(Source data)
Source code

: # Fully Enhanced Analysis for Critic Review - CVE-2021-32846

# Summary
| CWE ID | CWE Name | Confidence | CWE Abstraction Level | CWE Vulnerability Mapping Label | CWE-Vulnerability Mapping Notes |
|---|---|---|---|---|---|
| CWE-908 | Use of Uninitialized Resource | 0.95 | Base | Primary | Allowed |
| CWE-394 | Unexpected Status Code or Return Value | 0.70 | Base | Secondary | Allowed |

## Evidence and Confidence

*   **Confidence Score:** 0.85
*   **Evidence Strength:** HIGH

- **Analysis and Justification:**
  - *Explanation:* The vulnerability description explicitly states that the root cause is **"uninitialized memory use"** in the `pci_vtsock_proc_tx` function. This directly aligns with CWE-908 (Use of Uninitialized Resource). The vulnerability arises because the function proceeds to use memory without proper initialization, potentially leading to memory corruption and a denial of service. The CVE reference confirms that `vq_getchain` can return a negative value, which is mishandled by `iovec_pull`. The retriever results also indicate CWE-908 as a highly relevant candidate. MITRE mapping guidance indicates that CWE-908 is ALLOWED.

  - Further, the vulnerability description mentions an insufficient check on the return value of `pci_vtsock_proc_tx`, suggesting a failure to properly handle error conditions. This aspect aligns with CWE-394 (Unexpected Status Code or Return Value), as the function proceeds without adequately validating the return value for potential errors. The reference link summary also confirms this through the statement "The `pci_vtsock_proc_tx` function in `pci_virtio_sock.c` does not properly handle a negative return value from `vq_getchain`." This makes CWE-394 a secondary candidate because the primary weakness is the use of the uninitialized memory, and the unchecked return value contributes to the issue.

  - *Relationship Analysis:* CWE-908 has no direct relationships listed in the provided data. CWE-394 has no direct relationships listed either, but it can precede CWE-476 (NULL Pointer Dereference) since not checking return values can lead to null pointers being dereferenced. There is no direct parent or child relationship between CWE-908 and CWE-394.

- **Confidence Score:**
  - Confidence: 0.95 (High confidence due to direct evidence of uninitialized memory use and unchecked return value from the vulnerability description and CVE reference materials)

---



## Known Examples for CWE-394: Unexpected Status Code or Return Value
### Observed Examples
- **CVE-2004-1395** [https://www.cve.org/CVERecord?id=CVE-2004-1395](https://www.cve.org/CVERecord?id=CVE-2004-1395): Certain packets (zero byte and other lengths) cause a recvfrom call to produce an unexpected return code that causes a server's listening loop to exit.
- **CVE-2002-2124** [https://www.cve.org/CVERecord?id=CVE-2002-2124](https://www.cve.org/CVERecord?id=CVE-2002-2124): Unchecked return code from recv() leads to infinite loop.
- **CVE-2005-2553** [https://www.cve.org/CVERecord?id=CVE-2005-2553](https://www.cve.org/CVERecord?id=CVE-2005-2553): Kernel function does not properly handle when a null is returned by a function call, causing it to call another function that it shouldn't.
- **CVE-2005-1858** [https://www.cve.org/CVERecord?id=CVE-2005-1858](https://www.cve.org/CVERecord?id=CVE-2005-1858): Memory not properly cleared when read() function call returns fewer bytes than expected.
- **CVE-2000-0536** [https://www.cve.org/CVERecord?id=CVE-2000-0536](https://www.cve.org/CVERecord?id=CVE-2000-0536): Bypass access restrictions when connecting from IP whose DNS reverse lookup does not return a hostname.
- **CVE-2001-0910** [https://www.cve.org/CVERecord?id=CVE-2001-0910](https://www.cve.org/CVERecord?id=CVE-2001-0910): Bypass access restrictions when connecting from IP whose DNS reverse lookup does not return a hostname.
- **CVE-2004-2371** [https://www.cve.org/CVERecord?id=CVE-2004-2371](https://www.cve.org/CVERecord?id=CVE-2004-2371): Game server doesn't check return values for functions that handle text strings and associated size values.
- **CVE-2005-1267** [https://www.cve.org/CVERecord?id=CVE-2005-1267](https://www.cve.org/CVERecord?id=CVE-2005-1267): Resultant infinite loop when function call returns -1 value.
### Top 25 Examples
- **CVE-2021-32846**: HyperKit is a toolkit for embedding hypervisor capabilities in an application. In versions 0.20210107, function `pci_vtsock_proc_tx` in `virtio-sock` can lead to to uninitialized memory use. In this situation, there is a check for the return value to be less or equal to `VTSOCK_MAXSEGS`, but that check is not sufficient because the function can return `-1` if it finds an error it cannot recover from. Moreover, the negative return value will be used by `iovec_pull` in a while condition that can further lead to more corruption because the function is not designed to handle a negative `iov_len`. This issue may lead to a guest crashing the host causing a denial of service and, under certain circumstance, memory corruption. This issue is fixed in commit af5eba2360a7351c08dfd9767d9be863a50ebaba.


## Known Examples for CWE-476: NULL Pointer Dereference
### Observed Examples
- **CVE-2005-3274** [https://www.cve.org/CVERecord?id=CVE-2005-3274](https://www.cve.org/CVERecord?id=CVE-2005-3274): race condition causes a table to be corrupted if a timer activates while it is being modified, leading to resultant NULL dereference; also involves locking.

- _YOUR ASSIGNMENT_
Look through the entries above and find each line where the word "connecting" occurs; copy those lines.

- _SOLVED PROBLEM_
- **CVE-2000-0536** [https://www.cve.org/CVERecord?id=CVE-2000-0536](https://www.cve.org/CVERecord?id=CVE-2000-0536): Bypass access restrictions when connecting from IP whose DNS reverse lookup does not return a hostname.
- **CVE-2001-0910** [https://www.cve.org/CVERecord?id=CVE-2001-0910](https://www.cve.org/CVERecord?id=CVE-2001-0910): Bypass access restrictions when connecting from IP whose DNS reverse lookup does not return a hostname.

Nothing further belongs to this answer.